Russia’s gambit
REACTIONS to the Russian intervention in Syria essentially fall into three categories: ambivalence, consternation and enthusiasm.
The first of these is the broad Western response. There was little question of deterring Moscow once it had made its mind up to step in, and given that its official agenda highlighted a determination to combat the self-styled Islamic State (also referred to as Daesh, ISIS and ISIL), the West found it difficult to reject a military role for Russia out of hand.
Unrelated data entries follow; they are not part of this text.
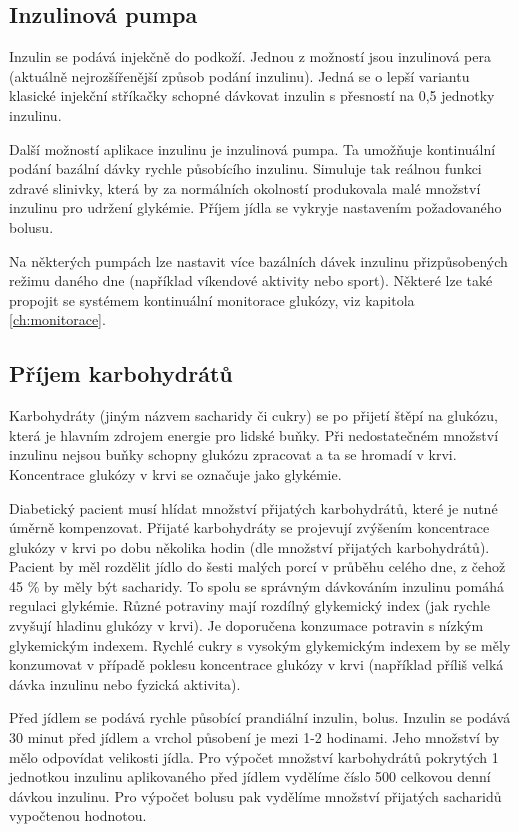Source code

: \subsection{Inzulinová pumpa}
\label{ch:pumpa}

Inzulin se podává injekčně do podkoží. Jednou z možností jsou inzulinová pera (aktuálně nejrozšířenější způsob podání inzulinu). Jedná se o lepší variantu klasické injekční stříkačky schopné dávkovat inzulin s přesností na 0,5 jednotky inzulinu.

Další možností aplikace inzulinu je inzulinová pumpa. Ta umožňuje kontinuální podání bazální dávky rychle působícího inzulinu. Simuluje tak reálnou funkci zdravé slinivky, která by za normálních okolností produkovala malé množství inzulinu pro udržení glykémie. Příjem jídla se vykryje nastavením požadovaného bolusu.

Na některých pumpách lze nastavit více bazálních dávek inzulinu přizpůsobených režimu daného dne (například víkendové aktivity nebo sport). Některé lze také propojit se systémem kontinuální monitorace glukózy, viz kapitola \ref{ch:monitorace}. \cite{Diabetes.Perusicova,Diabetes.Rybka} 

\subsection{Příjem karbohydrátů}

Karbohydráty (jiným názvem sacharidy či cukry) se po přijetí štěpí na glukózu, která je hlavním zdrojem energie pro lidské buňky. Při nedostatečném množství inzulinu nejsou buňky schopny glukózu zpracovat a ta se hromadí v krvi. Koncentrace glukózy v krvi se označuje jako glykémie.

Diabetický pacient musí hlídat množství přijatých karbohydrátů, které je nutné úměrně kompenzovat. Přijaté karbohydráty se projevují zvýšením koncentrace glukózy v krvi po dobu několika hodin (dle množství přijatých karbohydrátů). Pacient by měl rozdělit jídlo do šesti malých porcí v průběhu celého dne, z čehož 45 \% by měly být sacharidy. To spolu se správným dávkováním inzulinu pomáhá regulaci glykémie. Různé potraviny mají rozdílný glykemický index (jak rychle zvyšují hladinu glukózy v krvi). Je doporučena konzumace potravin s nízkým glykemickým indexem. Rychlé cukry s vysokým glykemickým indexem by se měly konzumovat v případě poklesu koncentrace glukózy v krvi (například příliš velká dávka inzulinu nebo fyzická aktivita).

Před jídlem se podává rychle působící prandiální inzulin, bolus. Inzulin se podává 30 minut před jídlem a vrchol působení je mezi 1-2 hodinami. Jeho množství by mělo odpovídat velikosti jídla. Pro výpočet množství karbohydrátů pokrytých 1 jednotkou inzulinu aplikovaného před jídlem vydělíme číslo 500 celkovou denní dávkou inzulinu. Pro výpočet bolusu pak vydělíme množství přijatých sacharidů vypočtenou hodnotou.

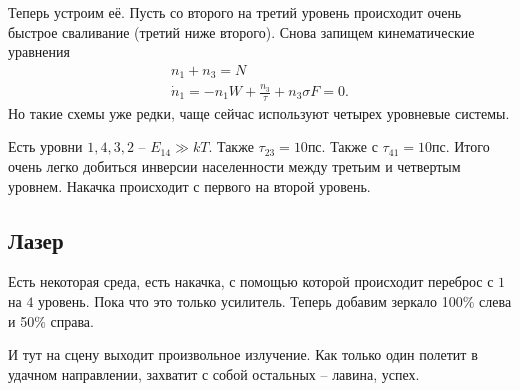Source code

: Теперь устроим её. Пусть со второго на третий уровень происходит очень быстрое сваливание (третий ниже второго). 
Снова запищем кинематические уравнения
\begin{gather*}
    n_1 + n_3 = N \\
    \dot{n}_1 = - n_1 W + \frac{n_3}{\tau} + n_3 \sigma F = 0.
\end{gather*}
Но такие схемы уже редки, чаще сейчас используют четырех уровневые системы.

Есть уровни $1,4,3,2$ -- $E_{14} \gg k T$. Также $\tau_{23} = 10$пс. Также с $\tau_{41} = 10$пс. Итого очень легко добиться инверсии населенности между третьим и четвертым уровнем. Накачка происходит с первого на второй уровень. 


\subsection*{Лазер}

Есть некоторая среда, есть накачка, с помощью которой происходит переброс с $1$ на $4$ уровень. Пока что это только усилитель. Теперь добавим зеркало 100\% слева и 50\% справа. 

И тут на сцену выходит произвольное излучение. Как только один полетит в удачном направлении, захватит с собой остальных -- лавина, успех. 


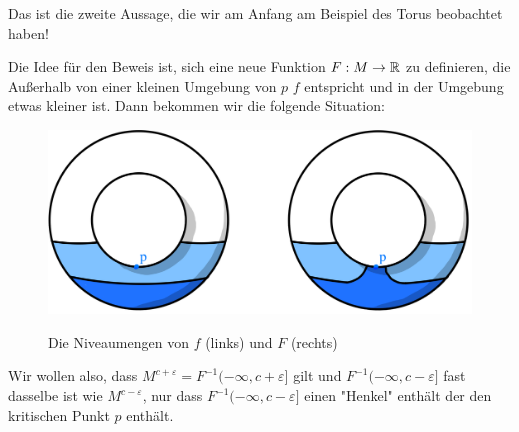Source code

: Das ist die zweite Aussage, die wir am Anfang am Beispiel des Torus beobachtet haben!

Die Idee für den Beweis ist, sich eine neue Funktion $F: M \to { \mathbb R }$ zu definieren,
die Außerhalb von einer kleinen Umgebung von $p$ $f$ entspricht und in der 
Umgebung etwas kleiner ist. Dann bekommen wir die folgende Situation:

\begin{figure}[H]
    \centering
    \includegraphics[width=0.8\linewidth]{resources/Me-Diagram5-sublevelsets-of-f-and-F.jpeg}
    \label{fig:me-diagram5}
    \caption{Die Niveaumengen von $f$ (links) und $F$ (rechts)}
\end{figure}

Wir wollen also, dass $M^{c + \varepsilon} = F^{-1}(- \infty, c + \varepsilon]$ 
gilt und $F^{-1}(-\infty, c - \varepsilon]$ fast dasselbe ist wie 
$M^{c - \varepsilon}$, nur dass $F^{-1}(-\infty, c - \varepsilon]$ einen "Henkel"
enthält der den kritischen Punkt $p$ enthält.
There was a sharp intake of breath when the first Russian air strikes struck targets apparently unconnected with IS, and the determination to prop up the Assad regime appears to have taken some commentators by surprise. That’s a disingenuous response, given that ‘stabilising’ the government in Damascus was Moscow’s clear-cut objective from the outset, and there was always the likelihood that it would be more indiscriminate in defining terrorism than the US and its allies.
Regarding Syria, there’s a belief that Putin knows what he’s doing.
The consternation comes mainly from Turkey, Saudi Arabia and the Gulf states, all of which are partners to some extent in the US-led military action against IS, but are at the same time convinced that Syria’s key problem is Bashar al-Assad, whose forces have claimed far more Syrian lives than IS and the plethora of other opposition groups.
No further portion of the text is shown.